The UK's Human Genetics Commission (HGC) and National Screening Committee (NSC) have published a joint report on the potential testing of newborn babies to detect genetic variations with health implications. The document, entitled 'Profiling the newborn', concludes that routine newborn genetic profiling is not likely to be affordable for at least another 20 years. It also cautions that newborn profiling raises important social, legal and ethical issues, which need to be addressed before such a scheme is launched.
The government asked the HGC and NSC to consider newborn profiling in its Genetics White Paper: 'Our inheritance, our future - realising the potential of genetics in the NHS', published in June 2003. The resulting joint working group's report concludes that while some newborn genetic profiling is already possible, it cannot be launched as a national screening programme 'in the near future'. However, it points out that such tests are likely to become commercially available in less than 20 years.
Advances in genetic technology mean that scientists can now look at many different genetic variations at once, using DNA microarrays, or 'chips'. Given the rapidly increasing knowledge about genetic differences that affect a person's risk of developing common diseases, such tests could one day be used to screen newborn babies for a wide range of potential health problems. Last year, the US National Institutes of Health (NIH) invited research proposals to find ways of producing a '$1000 genome' - a way of looking at someone's entire genetic make-up in one test - by 2014. It also sought to fund interim research to develop a '$100,000 genome', which is thought to be achievable within five years.
The new HGC/NSC report identifies 'a pressing need' for further research into the costs and potential benefits of newborn genetic profiling from a public health point of view, and says the topic should be considered again in five years. The potential benefits of genetic profiling include the identification of DNA variations that affect reactions to certain medicines, or the risk of conditions such as heart disease - information that could eventually lead to 'personalised healthcare'. But the report also identifies potential concerns with this approach, such as discrimination in areas such as employment, insurance and education. It concludes that before population genetic profiling is considered, 'steps would need to be taken to preclude any misuse of information derived from it'.
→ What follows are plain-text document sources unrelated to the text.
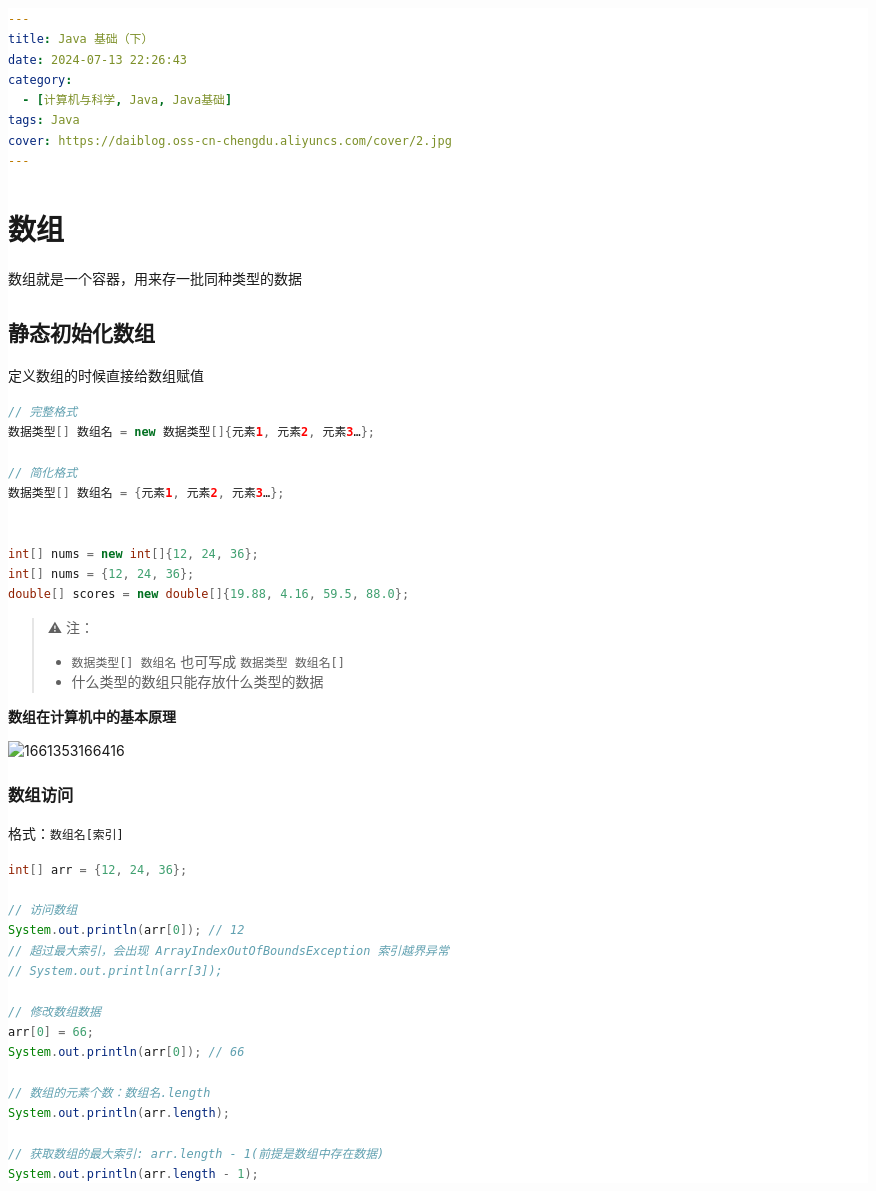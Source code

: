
 ```yaml
---
title: Java 基础（下）
date: 2024-07-13 22:26:43
category:
  - [计算机与科学, Java, Java基础]
tags: Java
cover: https://daiblog.oss-cn-chengdu.aliyuncs.com/cover/2.jpg
---
```


# 数组

数组就是一个容器，用来存一批同种类型的数据

## 静态初始化数组

定义数组的时候直接给数组赋值

```java
// 完整格式
数据类型[] 数组名 = new 数据类型[]{元素1, 元素2, 元素3…};

// 简化格式
数据类型[] 数组名 = {元素1, 元素2, 元素3…};


int[] nums = new int[]{12, 24, 36};
int[] nums = {12, 24, 36};
double[] scores = new double[]{19.88, 4.16, 59.5, 88.0};
```

> :warning: 注：
>
> - `数据类型[] 数组名` 也可写成 `数据类型 数组名[]`
> - 什么类型的数组只能存放什么类型的数据

**数组在计算机中的基本原理**

![1661353166416](https://daiblog.oss-cn-chengdu.aliyuncs.com/img/1661353166416.png)

### 数组访问

格式：`数组名[索引]`

```java
int[] arr = {12, 24, 36};

// 访问数组
System.out.println(arr[0]); // 12
// 超过最大索引，会出现 ArrayIndexOutOfBoundsException 索引越界异常
// System.out.println(arr[3]);

// 修改数组数据
arr[0] = 66;
System.out.println(arr[0]); // 66

// 数组的元素个数：数组名.length
System.out.println(arr.length);

// 获取数组的最大索引: arr.length - 1(前提是数组中存在数据)
System.out.println(arr.length - 1);
```
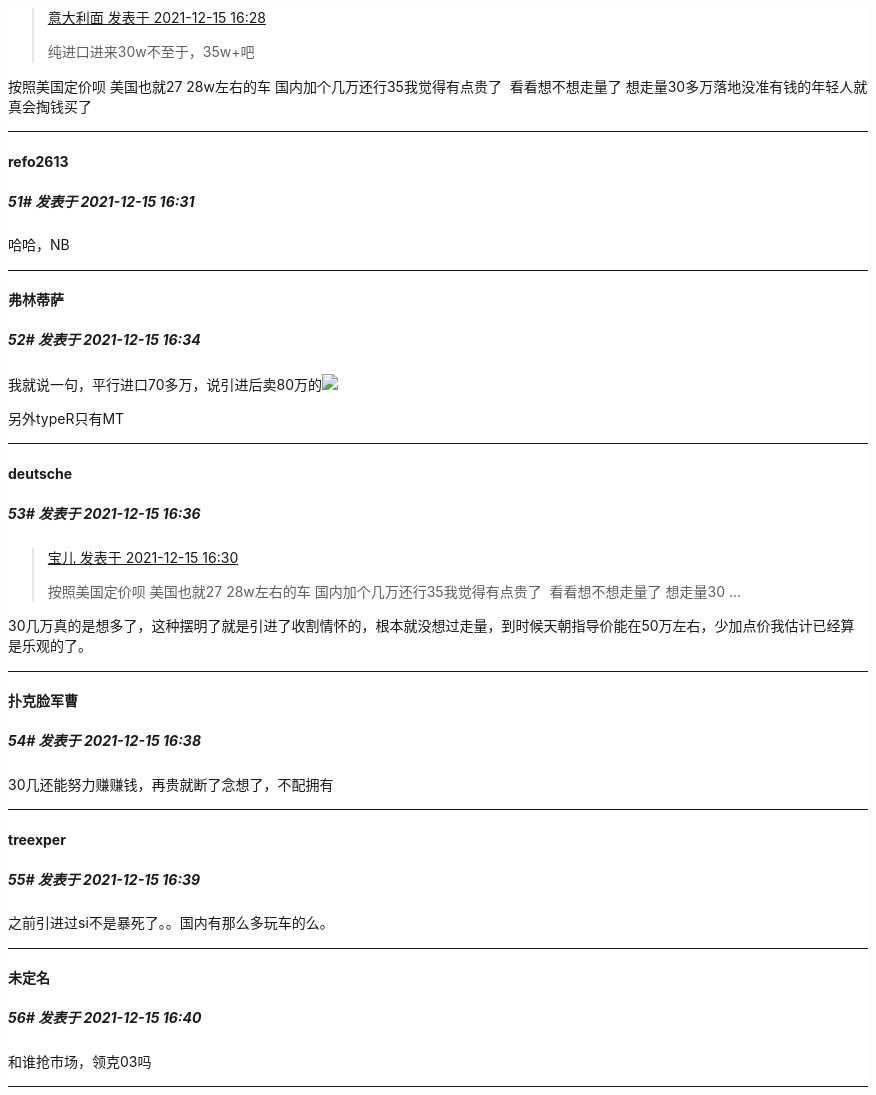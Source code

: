 <blockquote><a href="httphttps://bbs.saraba1st.com/2b/forum.php?mod=redirect&amp;goto=findpost&amp;pid=53947106&amp;ptid=2042590" target="_blank">意大利面 发表于 2021-12-15 16:28</a>

纯进口进来30w不至于，35w+吧</blockquote>
按照美国定价呗 美国也就27 28w左右的车 国内加个几万还行35我觉得有点贵了  看看想不想走量了 想走量30多万落地没准有钱的年轻人就真会掏钱买了

*****

####  refo2613  
##### 51#       发表于 2021-12-15 16:31

哈哈，NB

*****

####  弗林蒂萨  
##### 52#       发表于 2021-12-15 16:34

我就说一句，平行进口70多万，说引进后卖80万的<img src="https://static.saraba1st.com/image/smiley/face2017/001.png" referrerpolicy="no-referrer">

另外typeR只有MT

*****

####  deutsche  
##### 53#       发表于 2021-12-15 16:36

<blockquote><a href="httphttps://bbs.saraba1st.com/2b/forum.php?mod=redirect&amp;goto=findpost&amp;pid=53947146&amp;ptid=2042590" target="_blank">宝儿 发表于 2021-12-15 16:30</a>

按照美国定价呗 美国也就27 28w左右的车 国内加个几万还行35我觉得有点贵了  看看想不想走量了 想走量30 ...</blockquote>
30几万真的是想多了，这种摆明了就是引进了收割情怀的，根本就没想过走量，到时候天朝指导价能在50万左右，少加点价我估计已经算是乐观的了。

*****

####  扑克脸军曹  
##### 54#       发表于 2021-12-15 16:38

30几还能努力赚赚钱，再贵就断了念想了，不配拥有

*****

####  treexper  
##### 55#       发表于 2021-12-15 16:39

之前引进过si不是暴死了。。国内有那么多玩车的么。

*****

####  未定名  
##### 56#       发表于 2021-12-15 16:40

和谁抢市场，领克03吗

*****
Helen Wallace, deputy director of pressure group GeneWatch UK, welcomed the recommendations. 'The government's proposal was always bad for health', she said, adding 'genes are poor predictors of most illnesses, so most children would get misleading information about their genetic risk'. Health Minister Lord Warner praised the report, saying that 'it covers many complex issues we will need time to consider carefully'. The document is available to download from the HGC's website.